2004 Denver Annual Meeting (November 7–10, 2004)

Paper No. 1
Presentation Time: 1:45 PM

TOPOGRAPHY, EROSION, AND GEOCHEMICAL PROPERTIES OF TROPICAL SOILS, OSA PENINSULA, COSTA RICA


BERN, Carleton R., Institute for Arctic and Alpine Research, University of Colorado, Campus Box 450, Boulder, CO 80309-0450, TOWNSEND, Alan R., Institute for Arctic and Alpine Rsch, University of Colorado, Campus Box 450, Boulder, CO 80309-0450 and FARMER, G. Lang, Univ Colorado - Boulder, PO Box 399, Boulder, CO 80309-0399, carleton.bern@colorado.edu

Soils in many tropical regions are subject to intense weathering as a result of high mean annual temperature and precipitation. Decomposition of primary minerals and leaching of mobile elements may produce soils lacking in rock-derived plant nutrients. The ability of such soils to support diverse and highly productive ecosystems is often attributed to efficient nutrient recycling, and more recently, to low but chronic inputs of some key nutrients from the atmosphere. We investigated the geochemical characteristics of soils at four sites on the Osa Peninsula of Costa Rica.

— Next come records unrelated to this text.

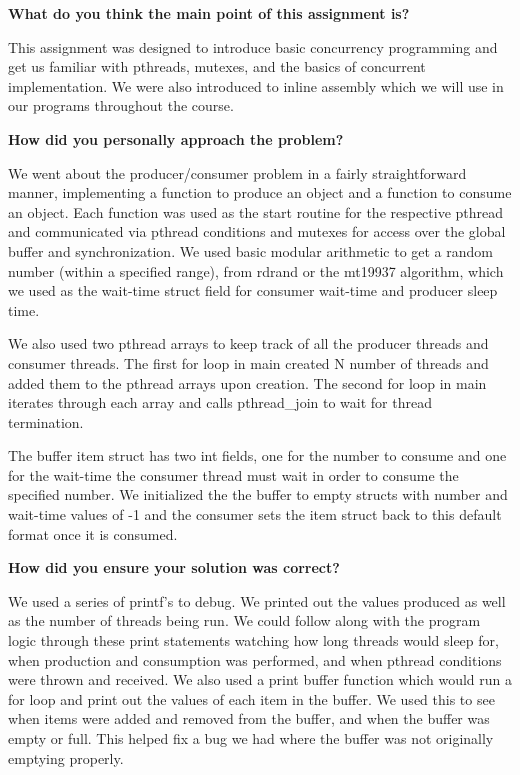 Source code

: \documentclass[10pt,letterpaper,draftclsnofoot,onecolumn]{IEEEtran}
\begin{document}
\bigskip

\noindent\textbf{What do you think the main point of this assignment is?}
\medskip

\noindent This assignment was designed to introduce basic concurrency programming and get us familiar with pthreads, mutexes, and the basics of concurrent implementation. We were also introduced to inline assembly which we will use in our programs throughout the course.\par
\medskip

\bigskip

\noindent\textbf{How did you personally approach the problem?}
\medskip

\noindent We went about the producer/consumer problem in a fairly straightforward manner, implementing a function to produce an object and a function to consume an object. Each function was used as the start routine for the respective pthread and communicated via pthread conditions and mutexes for access over the global buffer and synchronization. We used basic modular arithmetic to get a random number (within a specified range), from rdrand or the mt19937 algorithm, which we used as the wait-time struct field for consumer wait-time and producer sleep time.\par
\medskip
\noindent We also used two pthread arrays to keep track of all the producer threads and consumer threads. The first for loop in main created N number of threads and added them to the pthread arrays upon creation. The second for loop in main iterates through each array and calls pthread\_join to wait for thread termination.\par
\medskip
\noindent The buffer item struct has two int fields, one for the number to consume and one for the wait-time the consumer thread must wait in order to consume the specified number. We initialized the the buffer to empty structs with number and wait-time values of -1 and the consumer sets the item struct back to this default format once it is consumed.\par\pagebreak

\noindent\textbf{How did you ensure your solution was correct?}
\medskip

\noindent We used a series of printf's to debug. We printed out the values produced as well as the number of threads being run. We could follow along with the program logic through these print statements watching how long threads would sleep for, when production and consumption was performed, and when pthread conditions were thrown and received. We also used a print buffer function which would run a for loop and print out the values of each item in the buffer. We used this to see when items were added and removed from the buffer, and when the buffer was empty or full. This helped fix a bug we had where the buffer was not originally emptying properly.\par
\medskip
\end{document}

The soils at all sites derive from the same parent-material, basalt of the Nicoya Complex. They are subject to similar intense weathering (MAT 26° C, MAP 4.5 m), and support similar vegetation. Topography and its resultant effect on duration of soil development appear to produce soils of substantially different mineralogical and geochemical properties. Soils on ridgetops and other topographically stable areas are intensely weathered and leached. Soils on rapidly eroding backslopes are at an earlier stage of development and often contain recognizable fragments of parent basalt. The eroding soils retain more of the nutrient elements leached from soils in stable positions. This relation implies a strong topographic control on soil geochemical properties and suggests the possibility that tectonic uplift influences the regional distribution of these soil types. We used strontium as a proxy for cation nutrients to assess their provenance in these forests. Strontium 87/86 isotopic ratios in soil leachates and vegetation from certain highly weathered soils (0.7034-0.7043) corresponded with parent rock (0.7036) and not with atmospheric inputs (0.7088) It appears that rock-derived elements still dominate biogeochemical cycling in these forests despite severe depletion of mobile elements in some soils. This pattern may also be driven by erosion as a soil-renewing process. Topography and rates of erosion appear to be controls on the geochemical evolution of soils on the Osa Peninsula with implications for the nutrition of the forests they support.